L’accord de 2,2 milliards d’euros conclu entre le FMI et le gouvernement du Sénégal fait vivement réagir le monde économique. Ancien ministre de l’Économie, du Plan et de la Coopération, Abdourahman Sarr s’est prononcé sur les conditions entourant la question de la dette.
« Au-delà des responsabilités concernant la dette cachée qu’il faudra élucider et qui sera une exigence du FMI pour la dérogation au misreporting, nous disons encore une fois que rien de durable ne peut se construire sur le mensonge et la dissimulation », a-t-il écrit sur sa page Facebook.
Selon l’économiste, l’État du Sénégal a montré ses limites face aux priorités de développement : « Le changement se fait avec du neuf et l’État sénégalais, dans son organisation actuelle, a montré ses limites.
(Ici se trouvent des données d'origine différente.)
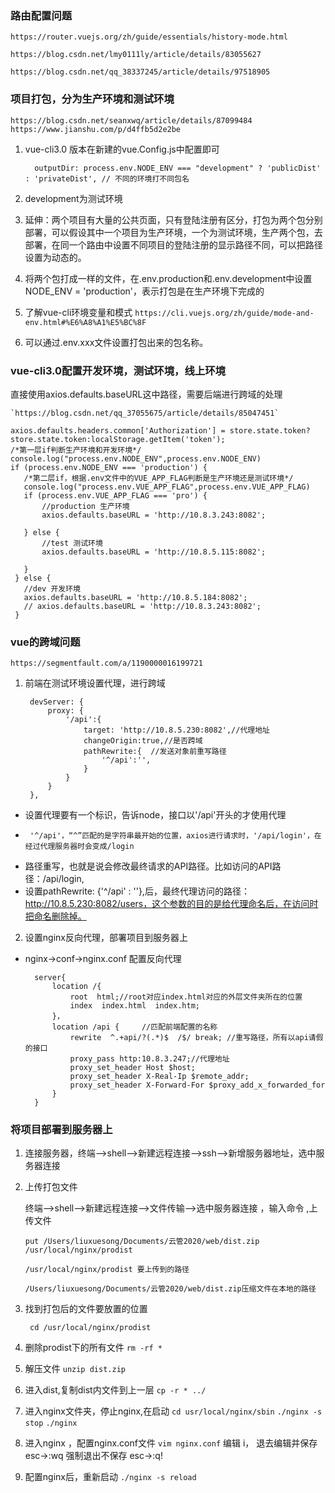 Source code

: ### 路由配置问题
`https://router.vuejs.org/zh/guide/essentials/history-mode.html`  

`https://blog.csdn.net/lmy0111ly/article/details/83055627`

`https://blog.csdn.net/qq_38337245/article/details/97518905`


### 项目打包，分为生产环境和测试环境

`https://blog.csdn.net/seanxwq/article/details/87099484  `
`https://www.jianshu.com/p/d4ffb5d2e2be`

1. vue-cli3.0 版本在新建的vue.Config.js中配置即可

   		 outputDir: process.env.NODE_ENV === "development" ? 'publicDist' : 'privateDist', // 不同的环境打不同包名

2. development为测试环境
3. 延伸：两个项目有大量的公共页面，只有登陆注册有区分，打包为两个包分别部署，可以假设其中一个项目为生产环境，一个为测试环境，生产两个包，去部署，在同一个路由中设置不同项目的登陆注册的显示路径不同，可以把路径设置为动态的。
4. 将两个包打成一样的文件，在.env.production和.env.development中设置NODE_ENV = 'production'，表示打包是在生产环境下完成的
5. 了解vue-cli环境变量和模式
`https://cli.vuejs.org/zh/guide/mode-and-env.html#%E6%A8%A1%E5%BC%8F`
6. 可以通过.env.xxx文件设置打包出来的包名称。	

### vue-cli3.0配置开发环境，测试环境，线上环境

直接使用axios.defaults.baseURL这中路径，需要后端进行跨域的处理

	`https://blog.csdn.net/qq_37055675/article/details/85047451`
	
	axios.defaults.headers.common['Authorization'] = store.state.token?	store.state.token:localStorage.getItem('token');
	/*第一层if判断生产环境和开发环境*/
	console.log("process.env.NODE_ENV",process.env.NODE_ENV)
	if (process.env.NODE_ENV === 'production') {
	   /*第二层if，根据.env文件中的VUE_APP_FLAG判断是生产环境还是测试环境*/
	   console.log("process.env.VUE_APP_FLAG",process.env.VUE_APP_FLAG)
	   if (process.env.VUE_APP_FLAG === 'pro') {
	       //production 生产环境
	       axios.defaults.baseURL = 'http://10.8.3.243:8082';
	
	   } else {
	       //test 测试环境
	       axios.defaults.baseURL = 'http://10.8.5.115:8082';
	
	   }
	 } else {
	   //dev 开发环境
	   axios.defaults.baseURL = 'http://10.8.5.184:8082';
	   // axios.defaults.baseURL = 'http://10.8.3.243:8082';
	 }
	 
### vue的跨域问题

	https://segmentfault.com/a/1190000016199721

1. 前端在测试环境设置代理，进行跨域

		devServer: {
	        proxy: {
	            '/api':{
	                target: 'http://10.8.5.230:8082',//代理地址
	                changeOrigin:true,//是否跨域
	                pathRewrite:{  //发送对象前重写路径
	                    '^/api':'',
	                }
	            }
	        }
	    },
 * 	设置代理要有一个标识，告诉node，接口以'/api'开头的才使用代理
 *   	'^/api'，“^”匹配的是字符串最开始的位置，axios进行请求时，'/api/login'，在经过代理服务器时会变成/login
 *    路径重写，也就是说会修改最终请求的API路径。比如访问的API路径：/api/login,
 *    设置pathRewrite: {'^/api' : ''},后，最终代理访问的路径：http://10.8.5.230:8082/users，这个参数的目的是给代理命名后，在访问时把命名删除掉。
		
2. 设置nginx反向代理，部署项目到服务器上
	 
* nginx->conf->nginx.conf  配置反向代理
  
		server{
			location /{
				root  html;//root对应index.html对应的外层文件夹所在的位置
				index  index.html  index.htm;
			}，
			location /api {     //匹配前端配置的名称
				rewrite  ^.+api/?(.*)$  /$/ break; //重写路径，所有以api请假的接口
				proxy_pass http:10.8.3.247;//代理地址
				proxy_set_header Host $host; 
				proxy_set_header X-Real-Ip $remote_addr;
				proxy_set_header X-Forward-For $proxy_add_x_forwarded_for
			}
		}
	   
### 将项目部署到服务器上
1. 连接服务器，终端-->shell-->新建远程连接-->ssh-->新增服务器地址，选中服务器连接
2. 上传打包文件

	终端-->shell-->新建远程连接-->文件传输-->选中服务器连接 ，输入命令 ,上传文件
	
	` put /Users/liuxuesong/Documents/云管2020/web/dist.zip /usr/local/nginx/prodist `
	
	  `/usr/local/nginx/prodist 要上传到的路径`
	
	`/Users/liuxuesong/Documents/云管2020/web/dist.zip压缩文件在本地的路径`
2. 找到打包后的文件要放置的位置 

		cd /usr/local/nginx/prodist

3. 删除prodist下的所有文件
	 `rm -rf *`
4.  解压文件 
	`unzip dist.zip`
	
5. 进入dist,复制dist内文件到上一层	
	`cp -r * ../`
6. 进入nginx文件夹，停止nginx,在启动
	`cd usr/local/nginx/sbin`
	`./nginx -s stop`
	`./nginx`
7. 进入nginx ，配置nginx.conf文件
  `vim nginx.conf`
  编辑 i，
  退去编辑并保存 esc->:wq
  强制退出不保存 esc->:q!
8. 配置nginx后，重新启动
	`./nginx -s reload`   	
	
	
	
	
	
	
	
	
	
	  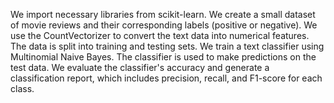 We import necessary libraries from scikit-learn.
We create a small dataset of movie reviews and their corresponding labels (positive or negative).
We use the CountVectorizer to convert the text data into numerical features.
The data is split into training and testing sets.
We train a text classifier using Multinomial Naive Bayes.
The classifier is used to make predictions on the test data.
We evaluate the classifier's accuracy and generate a classification report, which includes precision, recall, and F1-score for each class.
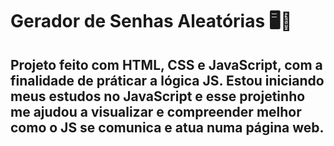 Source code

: # Gerador de Senhas Aleatórias 🖥️🧮

## Projeto feito com HTML, CSS e JavaScript, com a finalidade de práticar a lógica JS. Estou iniciando meus estudos no JavaScript e esse projetinho me ajudou a visualizar e compreender melhor como o JS se comunica e atua numa página web.
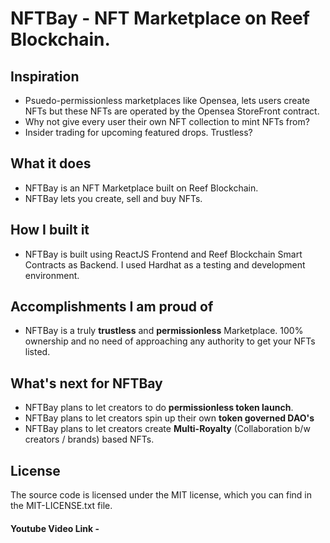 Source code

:# NFTBay - NFT Marketplace on Reef Blockchain.

## Inspiration
- Psuedo-permissionless marketplaces like Opensea, lets users create NFTs but these NFTs are operated by the Opensea StoreFront contract. 
- Why not give every user their own NFT collection to mint NFTs from?
- Insider trading for upcoming featured drops. Trustless?

## What it does
- NFTBay is an NFT Marketplace built on Reef Blockchain.
- NFTBay lets you create, sell and buy NFTs.

## How I built it
- NFTBay is built using ReactJS Frontend and Reef Blockchain Smart Contracts as Backend. I used Hardhat as a testing and development environment.

## Accomplishments I am proud of
- NFTBay is a truly **trustless** and **permissionless** Marketplace. 100% ownership and no need of approaching any authority to get your NFTs listed.

## What's next for NFTBay
- NFTBay plans to let creators to do **permissionless token launch**. 
- NFTBay plans to let creators spin up their own **token governed DAO's**
- NFTBay plans to let creators create **Multi-Royalty** (Collaboration b/w creators / brands) based NFTs.

## License
The source code is licensed under the MIT license, which you can find in the MIT-LICENSE.txt file.


#### Youtube Video Link - 

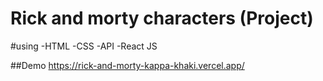 # Rick and morty characters (Project)
#using
-HTML
-CSS
-API
-React JS
 
 
 ##Demo https://rick-and-morty-kappa-khaki.vercel.app/
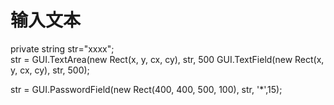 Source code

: # 输入文本

private string str="xxxx";  
str = GUI.TextArea(new Rect(x, y, cx, cy), str, 500
GUI.TextField(new Rect(x, y, cx, cy), str, 500);  

str = GUI.PasswordField(new Rect(400, 400, 500, 100), str, '*',15);  

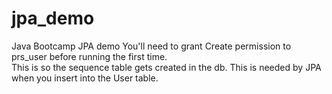 # jpa_demo
Java Bootcamp JPA demo
You'll need to grant Create permission to prs_user before running the first time.  
This is so the sequence table gets created in the db.  This is needed by JPA when you insert into the User table.
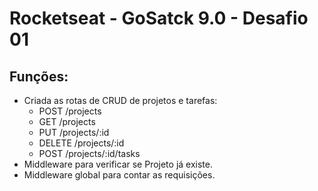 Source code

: # Rocketseat - GoSatck 9.0 - Desafio 01

## Funções:
* Criada as rotas de CRUD de projetos e tarefas:
  + POST /projects
  + GET /projects
  + PUT /projects/:id
  + DELETE /projects/:id
  + POST /projects/:id/tasks
* Middleware para verificar se Projeto já existe.
* Middleware global para contar as requisições.
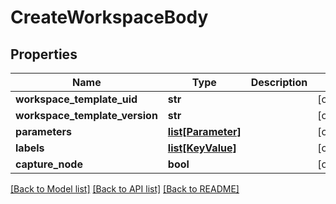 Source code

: # CreateWorkspaceBody

## Properties
Name | Type | Description | Notes
------------ | ------------- | ------------- | -------------
**workspace_template_uid** | **str** |  | [optional] 
**workspace_template_version** | **str** |  | [optional] 
**parameters** | [**list[Parameter]**](Parameter.md) |  | [optional] 
**labels** | [**list[KeyValue]**](KeyValue.md) |  | [optional] 
**capture_node** | **bool** |  | [optional] 

[[Back to Model list]](../README.md#documentation-for-models) [[Back to API list]](../README.md#documentation-for-api-endpoints) [[Back to README]](../README.md)


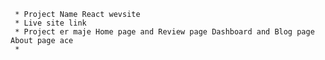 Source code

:     
     * Project Name React wevsite
     * Live site link 
     * Project er maje Home page and Review page Dashboard and Blog page About page ace
     *

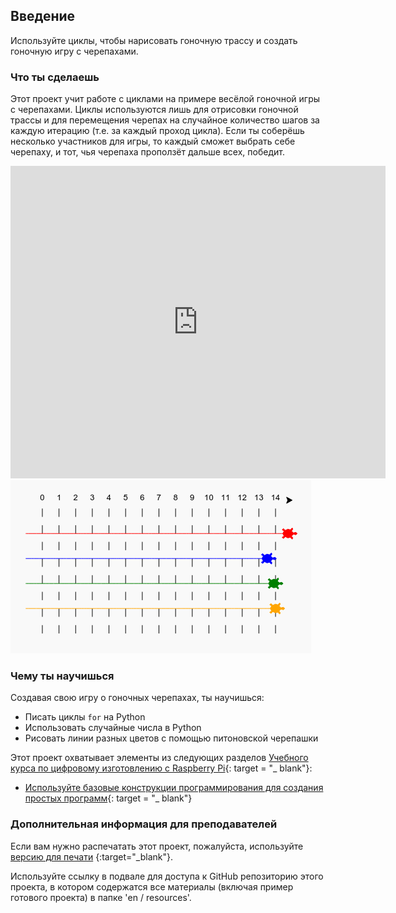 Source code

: ## Введение

Используйте циклы, чтобы нарисовать гоночную трассу и создать гоночную игру с черепахами.

### Что ты сделаешь

Этот проект учит работе с циклами на примере весёлой гоночной игры с черепахами. Циклы используются лишь для отрисовки гоночной трассы и для перемещения черепах на случайное количество шагов за каждую итерацию (т.е. за каждый проход цикла). Если ты соберёшь несколько участников для игры, то каждый сможет выбрать себе черепаху, и тот, чья черепаха проползёт дальше всех, победит.

<div class="trinket">
  <iframe src="https://trinket.io/embed/python/9339862606?outputOnly=true&start=result" width="600" height="500" frameborder="0" marginwidth="0" marginheight="0" allowfullscreen>
  </iframe>
  <img src="images/race-finished.png">
</div>

### Чему ты научишься

Создавая свою игру о гоночных черепахах, ты научишься:

+ Писать циклы `for` на Python
+ Использовать случайные числа в Python
+ Рисовать линии разных цветов с помощью питоновской черепашки

Этот проект охватывает элементы из следующих разделов [Учебного курса по цифровому изготовлению с Raspberry Pi](http://rpf.io/curriculum){: target = "_ blank"}:

+ [Используйте базовые конструкции программирования для создания простых программ](https://www.raspberrypi.org/curriculum/programming/creator/){: target = "_ blank"}

### Дополнительная информация для преподавателей

Если вам нужно распечатать этот проект, пожалуйста, используйте [ версию для печати](https://projects.raspberrypi.org/en/projects/turtle-race/print) {:target="_blank"}.

Используйте ссылку в подвале для доступа к GitHub репозиторию этого проекта, в котором содержатся все материалы (включая пример готового проекта) в папке 'en / resources'.
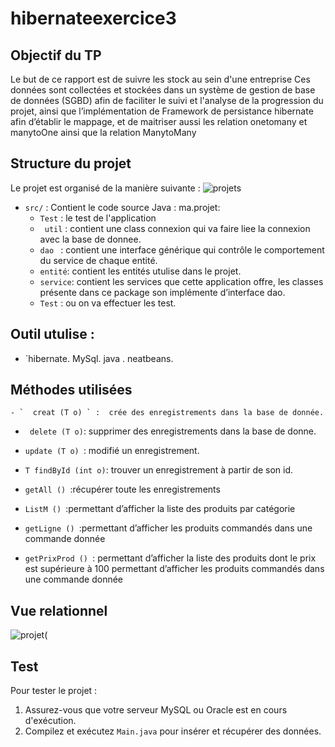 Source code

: # hibernateexercice3
## Objectif du TP
Le but de ce rapport est de suivre les stock    au sein d'une entreprise Ces données sont collectées et stockées dans un système de gestion de base de données (SGBD) afin de faciliter le suivi et l'analyse de la progression du projet, ainsi que l’implémentation de Framework de persistance hibernate afin d’établir le mappage, et de maitriser aussi les relation onetomany et manytoOne ainsi que la relation ManytoMany 
## Structure du projet
Le projet est organisé de la manière suivante :
![projets](https://github.com/user-attachments/assets/d19cd904-5f3c-41d1-b8c1-007d35f8fb20)





  - `src/` : Contient le code source Java : 
ma.projet: 
     - `Test` : le test de l'application
     - ` util` : contient  une class connexion qui va faire liee la connexion avec 
la base de donnee. 
     - `dao ` : contient  une interface générique qui contrôle le comportement du 
service de chaque entité. 
     - ` entité `: contient les entités utulise dans le projet. 
     - ` service `: contient les services que cette application offre, les classes 
présente dans ce package son implémente d’interface dao. 
     - `Test` : ou on va effectuer les test. 


## Outil utulise :
  - `hibernate.
MySql.
java .
neatbeans.
## Méthodes utilisées

    - `  creat (T o) ` :  crée des enregistrements dans la base de donnée. 
  
  - `  delete (T o) `: supprimer des enregistrements dans la base de donne.

  - `update (T o) `:  modifié un enregistrement. 
    
  - ` T findById (int o) `: trouver un  enregistrement à partir de son id. 

   - `getAll () `:récupérer toute les enregistrements

   -  `ListM () `:permettant d’afficher la liste des produits par catégorie


  - `getLigne () `:permettant d’afficher les produits commandés dans une commande donnée
    
- `getPrixProd () `: permettant d’afficher la liste des produits dont le prix est supérieure à 100   permettant d’afficher les produits commandés dans une commande donnée


## Vue relationnel 
![projet(](https://github.com/user-attachments/assets/cb7b0027-78e3-4a57-8521-96f469153d4e)







## Test
Pour tester le projet :
1. Assurez-vous que votre serveur MySQL ou Oracle est en cours d'exécution.
3. Compilez et exécutez `Main.java` pour insérer et récupérer des données.

 
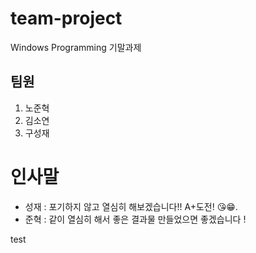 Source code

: # team-project

Windows Programming 기말과제

## 팀원

1. 노준혁
2. 김소연
3. 구성재

# 인사말

- 성재 : 포기하지 않고 열심히 해보겠습니다!! A+도전! 😘😁.
- 준혁 : 같이 열심히 해서 좋은 결과물 만들었으면 좋겠습니다 !

test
Rétablir les équilibres, économiser des charges d’intérêts et faire de la redistribution de ressources publiques ne changeront pas la réalité du pays. »
Il qualifie par ailleurs la situation actuelle de « non viable », soulignant que les autorités sénégalaises ont annoncé « leur intention de solliciter un traitement de la dette afin de rétablir sa viabilité ».
Bien qu’il estime que le cadrage macroéconomique du Sénégal ne présentait pas de gap financier lors des deux dernières années, il nuance son propos en conclusion : un financement du FMI à des conditions favorables reste une bonne nouvelle, à condition qu’il ne détourne pas le pays de ses objectifs de transformation systémique portés par la Vision 2050 et le plan quinquennal.